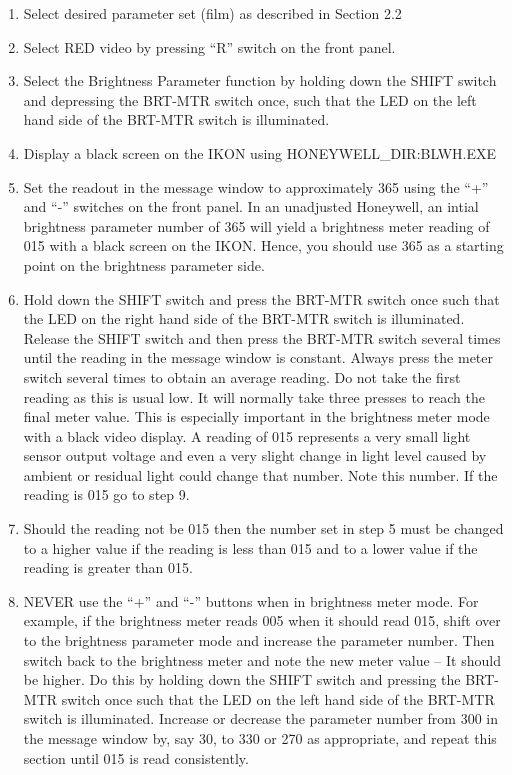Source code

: \begin{enumerate}

\item Select desired parameter set (film) as described in Section 2.2

\item Select RED video by pressing ``R'' switch on the front panel.

\item Select the Brightness Parameter function by holding down the SHIFT
switch and depressing the BRT-MTR switch once, such that the LED on
the left hand side of the BRT-MTR switch is illuminated.

\item Display a black screen on the IKON using HONEYWELL\_DIR:BLWH.EXE

\item Set the readout in the message window to approximately 365 using the
``+'' and ``-''  switches on the front panel.
In an unadjusted Honeywell,
an intial brightness parameter number of 365 will yield a brightness meter
reading of 015 with a black screen on the IKON. Hence, you should use 365
as a starting point on the brightness parameter side.

\item Hold down the SHIFT switch and press the BRT-MTR switch once such
that the LED on the right hand side of the BRT-MTR switch is
illuminated.  Release the SHIFT switch and then press the BRT-MTR switch
several times until the reading in the message window is constant.
Always press the meter switch several times to obtain an average reading.
Do not take the first reading as this is usual low. It will normally
take three presses to reach the final meter value. This is especially important
in the brightness meter mode with a black video display. A reading of
015 represents a very small light sensor output voltage and even a very
slight change in light level caused by ambient or residual light could change
that number.
Note this number.  If the reading is 015 go to step 9.

\item Should the reading not be 015 then the number set in step 5 must
be changed to a higher value if the reading is less than 015 and to a
lower value if the reading is greater than 015.

\item
NEVER use the ``+'' and ``-'' buttons when in brightness meter mode.
For example, if the brightness meter reads 005 when it should read 015, shift
over to the brightness parameter mode and increase the parameter number. Then switch
back to the brightness meter and note the new meter value -- It should be higher.
Do this by holding down the SHIFT switch and pressing the BRT-MTR switch
once such that the LED on the left hand side of the BRT-MTR switch is
illuminated.
Increase or decrease the parameter number from 300 in the message
window by, say 30, to 330 or 270 as appropriate, and repeat this
section until 015 is read consistently.


\end{enumerate}
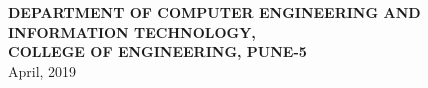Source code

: \begin{titlepage}
\begin{center}
\Large{\bf{DEPARTMENT OF COMPUTER ENGINEERING AND \\INFORMATION TECHNOLOGY,\\ 
COLLEGE OF ENGINEERING, PUNE-5}}
 \\

\large{April, 2019}
\end{center}
\end{titlepage}
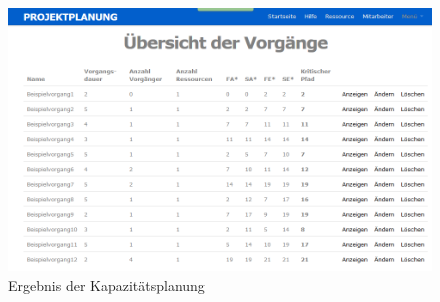 \documentclass[a4paper,12pt,parskip,bibtotoc,liststotoc]{article}
\begin{document}
\begin{figure}[h!]
  \begin{center}
    \includegraphics[width=120mm]{Bilder/Vorgaenge_Kostenpl.png}
    \caption{Ergebnis der Kapazitätsplanung}  \label{VorKo}
  \end{center}
\end{figure}
\end{document}
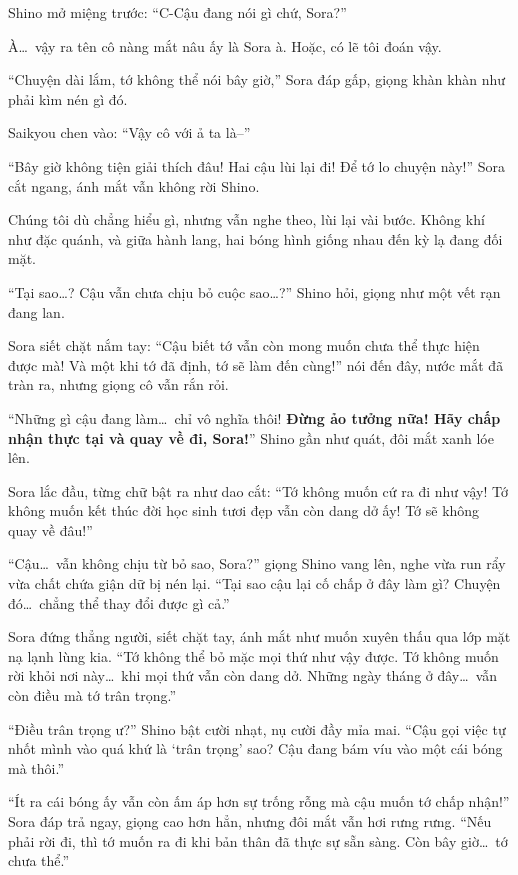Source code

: \documentclass[../main.tex]{subfiles}
\begin{document}
Shino mở miệng trước: ``C-Cậu đang nói gì chứ, Sora?''

À\dots\ vậy ra tên cô nàng mắt nâu ấy là Sora à. Hoặc, có lẽ tôi đoán vậy.

``Chuyện dài lắm, tớ không thể nói bây giờ,'' Sora đáp gấp, giọng khàn khàn như phải kìm nén gì đó.

Saikyou chen vào: ``Vậy cô với ả ta là--''

``Bây giờ không tiện giải thích đâu! Hai cậu lùi lại đi! Để tớ lo chuyện này!'' Sora cắt ngang, ánh mắt vẫn không rời Shino.

Chúng tôi dù chẳng hiểu gì, nhưng vẫn nghe theo, lùi lại vài bước. Không khí như đặc quánh, và giữa hành lang, hai bóng hình giống nhau đến kỳ lạ đang đối mặt.

``Tại sao\dots? Cậu vẫn chưa chịu bỏ cuộc sao\dots?'' Shino hỏi, giọng như một vết rạn đang lan.

Sora siết chặt nắm tay: ``Cậu biết tớ vẫn còn mong muốn chưa thể thực hiện được mà! Và một khi tớ đã định, tớ sẽ làm đến cùng!'' nói đến đây, nước mắt đã tràn ra, nhưng giọng cô vẫn rắn rỏi.

``Những gì cậu đang làm\dots\ chỉ vô nghĩa thôi! \textbf{Đừng ảo tưởng nữa! Hãy chấp nhận thực tại và quay về đi, Sora!}'' Shino gần như quát, đôi mắt xanh lóe lên.

Sora lắc đầu, từng chữ bật ra như dao cắt: ``Tớ không muốn cứ ra đi như vậy! Tớ không muốn kết thúc đời học sinh tươi đẹp vẫn còn dang dở ấy! Tớ sẽ không quay về đâu!''

``Cậu\dots\ vẫn không chịu từ bỏ sao, Sora?'' giọng Shino vang lên, nghe vừa run rẩy vừa chất chứa giận dữ bị nén lại. ``Tại sao cậu lại cố chấp ở đây làm gì? Chuyện đó\dots\ chẳng thể thay đổi được gì cả.''

Sora đứng thẳng người, siết chặt tay, ánh mắt như muốn xuyên thấu qua lớp mặt nạ lạnh lùng kia. ``Tớ không thể bỏ mặc mọi thứ như vậy được. Tớ không muốn rời khỏi nơi này\dots\ khi mọi thứ vẫn còn dang dở. Những ngày tháng ở đây\dots\ vẫn còn điều mà tớ trân trọng.''

``Điều trân trọng ư?'' Shino bật cười nhạt, nụ cười đầy mỉa mai. ``Cậu gọi việc tự nhốt mình vào quá khứ là `trân trọng' sao? Cậu đang bám víu vào một cái bóng mà thôi.''

``Ít ra cái bóng ấy vẫn còn ấm áp hơn sự trống rỗng mà cậu muốn tớ chấp nhận!'' Sora đáp trả ngay, giọng cao hơn hẳn, nhưng đôi mắt vẫn hơi rưng rưng. ``Nếu phải rời đi, thì tớ muốn ra đi khi bản thân đã thực sự sẵn sàng. Còn bây giờ\dots\ tớ chưa thể.''
\end{document}
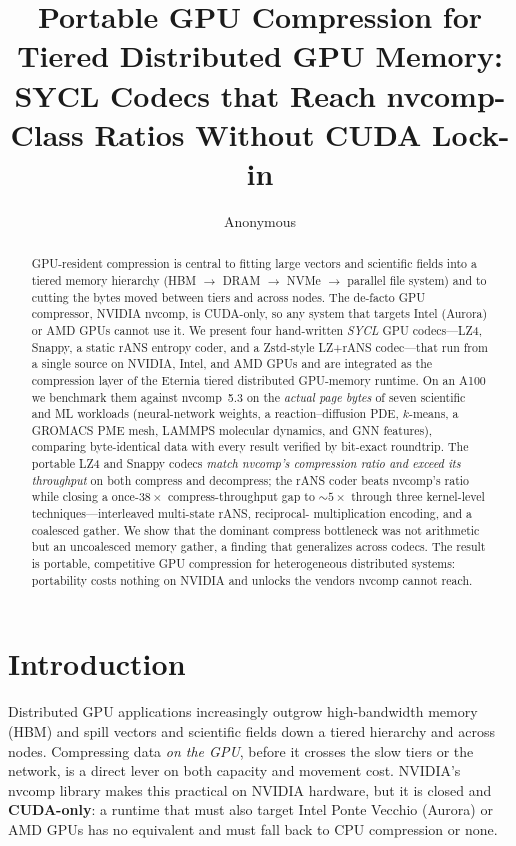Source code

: \documentclass[sigconf,review,anonymous]{acmart}
\begin{document}
\title{Portable GPU Compression for Tiered Distributed GPU Memory:
SYCL Codecs that Reach nvcomp-Class Ratios Without CUDA Lock-in}

\author{Anonymous}

\begin{abstract}
GPU-resident compression is central to fitting large vectors and scientific
fields into a tiered memory hierarchy (HBM $\rightarrow$ DRAM $\rightarrow$ NVMe
$\rightarrow$ parallel file system) and to cutting the bytes moved between tiers
and across nodes. The de-facto GPU compressor, NVIDIA nvcomp, is CUDA-only, so
any system that targets Intel (Aurora) or AMD GPUs cannot use it. We present four
hand-written \emph{SYCL} GPU codecs---LZ4, Snappy, a static rANS entropy coder,
and a Zstd-style LZ+rANS codec---that run from a single source on NVIDIA, Intel,
and AMD GPUs and are integrated as the compression layer of the Eternia tiered
distributed GPU-memory runtime. On an A100 we benchmark them against nvcomp~5.3
on the \emph{actual page bytes} of seven scientific and ML workloads
(neural-network weights, a reaction--diffusion PDE, $k$-means, a GROMACS PME
mesh, LAMMPS molecular dynamics, and GNN features), comparing byte-identical
data with every result verified by bit-exact roundtrip. The portable LZ4 and
Snappy codecs \emph{match nvcomp's compression ratio and exceed its throughput}
on both compress and decompress; the rANS coder beats nvcomp's ratio while
closing a once-$38\times$ compress-throughput gap to $\sim$$5\times$ through
three kernel-level techniques---interleaved multi-state rANS, reciprocal-%
multiplication encoding, and a coalesced gather. We show that the dominant
compress bottleneck was not arithmetic but an uncoalesced memory gather, a
finding that generalizes across codecs. The result is portable, competitive GPU
compression for heterogeneous distributed systems: portability costs nothing on
NVIDIA and unlocks the vendors nvcomp cannot reach.
\end{abstract}


\maketitle

\section{Introduction}
Distributed GPU applications increasingly outgrow high-bandwidth memory (HBM) and
spill vectors and scientific fields down a tiered hierarchy and across nodes.
Compressing data \emph{on the GPU}, before it crosses the slow tiers or the
network, is a direct lever on both capacity and movement cost. NVIDIA's nvcomp
library makes this practical on NVIDIA hardware, but it is closed and
\textbf{CUDA-only}: a runtime that must also target Intel Ponte Vecchio (Aurora)
or AMD GPUs has no equivalent and must fall back to CPU compression or none.
\end{document}
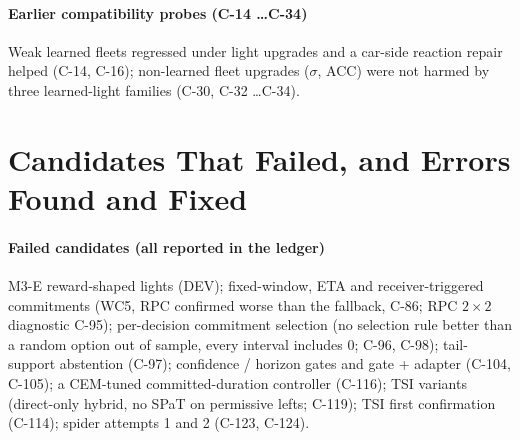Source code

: \paragraph{Earlier compatibility probes (C-14 \dots C-34)} Weak learned fleets regressed under light upgrades and a car-side reaction repair
helped (C-14, C-16); non-learned fleet upgrades ($\sigma$, ACC) were not harmed by three learned-light families (C-30, C-32 \dots C-34).

\section{Candidates That Failed, and Errors Found and Fixed}\label{app:errors}
\paragraph{Failed candidates (all reported in the ledger)} M3-E reward-shaped lights (DEV); fixed-window, ETA and receiver-triggered
commitments (WC5, RPC confirmed worse than the fallback, C-86; RPC $2\times2$ diagnostic C-95); per-decision commitment selection (no
selection rule better than a random option out of sample, every interval includes 0; C-96, C-98); tail-support abstention (C-97);
confidence / horizon gates and gate + adapter (C-104, C-105); a CEM-tuned
committed-duration controller (C-116); TSI variants (direct-only hybrid, no SPaT on permissive lefts; C-119); TSI first confirmation
(C-114); spider attempts 1 and 2 (C-123, C-124).
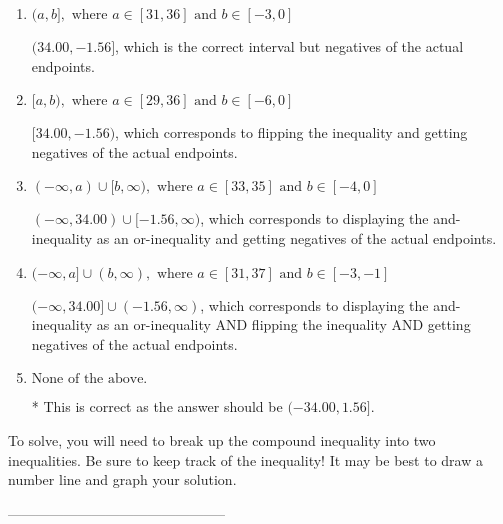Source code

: \documentclass{extbook}[14pt]
\begin{document}
\begin{enumerate}[label=\Alph*.] 
\item $ (a, b], \text{ where } a \in [31, 36] \text{ and } b \in [-3, 0] $ 

 $(34.00, -1.56]$, which is the correct interval but negatives of the actual endpoints. 
\item $ [a, b), \text{ where } a \in [29, 36] \text{ and } b \in [-6, 0] $ 

 $[34.00, -1.56)$, which corresponds to flipping the inequality and getting negatives of the actual endpoints. 
\item $ (-\infty, a) \cup [b, \infty), \text{ where } a \in [33, 35] \text{ and } b \in [-4, 0] $ 

 $(-\infty, 34.00) \cup [-1.56, \infty)$, which corresponds to displaying the and-inequality as an or-inequality and getting negatives of the actual endpoints. 
\item $ (-\infty, a] \cup (b, \infty), \text{ where } a \in [31, 37] \text{ and } b \in [-3, -1] $ 

 $(-\infty, 34.00] \cup (-1.56, \infty)$, which corresponds to displaying the and-inequality as an or-inequality AND flipping the inequality AND getting negatives of the actual endpoints. 
\item $ \text{None of the above.} $ 

 * This is correct as the answer should be $(-34.00, 1.56]$. 
\end{enumerate} 
 
To solve, you will need to break up the compound inequality into two inequalities. Be sure to keep track of the inequality! It may be best to draw a number line and graph your solution.

-----------------------------------------------
\end{document}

### Directions:
Above are the records. Copy word for word only their lines from the one holding "distributed GPU-memory runtime." through the one holding "commitments (WC5, RPC", both included, and skip the images.

### Solution:
distributed GPU-memory runtime. On an A100 we benchmark them against nvcomp~5.3
on the \emph{actual page bytes} of seven scientific and ML workloads
(neural-network weights, a reaction--diffusion PDE, $k$-means, a GROMACS PME
mesh, LAMMPS molecular dynamics, and GNN features), comparing byte-identical
data with every result verified by bit-exact roundtrip. The portable LZ4 and
Snappy codecs \emph{match nvcomp's compression ratio and exceed its throughput}
on both compress and decompress; the rANS coder beats nvcomp's ratio while
closing a once-$38\times$ compress-throughput gap to $\sim$$5\times$ through
three kernel-level techniques---interleaved multi-state rANS, reciprocal-%
multiplication encoding, and a coalesced gather. We show that the dominant
compress bottleneck was not arithmetic but an uncoalesced memory gather, a
finding that generalizes across codecs. The result is portable, competitive GPU
compression for heterogeneous distributed systems: portability costs nothing on
NVIDIA and unlocks the vendors nvcomp cannot reach.
\end{abstract}


\maketitle

\section{Introduction}
Distributed GPU applications increasingly outgrow high-bandwidth memory (HBM) and
spill vectors and scientific fields down a tiered hierarchy and across nodes.
Compressing data \emph{on the GPU}, before it crosses the slow tiers or the
network, is a direct lever on both capacity and movement cost. NVIDIA's nvcomp
library makes this practical on NVIDIA hardware, but it is closed and
\textbf{CUDA-only}: a runtime that must also target Intel Ponte Vecchio (Aurora)
or AMD GPUs has no equivalent and must fall back to CPU compression or none.
\end{document}
Source code

: \paragraph{Earlier compatibility probes (C-14 \dots C-34)} Weak learned fleets regressed under light upgrades and a car-side reaction repair
helped (C-14, C-16); non-learned fleet upgrades ($\sigma$, ACC) were not harmed by three learned-light families (C-30, C-32 \dots C-34).

\section{Candidates That Failed, and Errors Found and Fixed}\label{app:errors}
\paragraph{Failed candidates (all reported in the ledger)} M3-E reward-shaped lights (DEV); fixed-window, ETA and receiver-triggered
commitments (WC5, RPC confirmed worse than the fallback, C-86; RPC $2\times2$ diagnostic C-95); per-decision commitment selection (no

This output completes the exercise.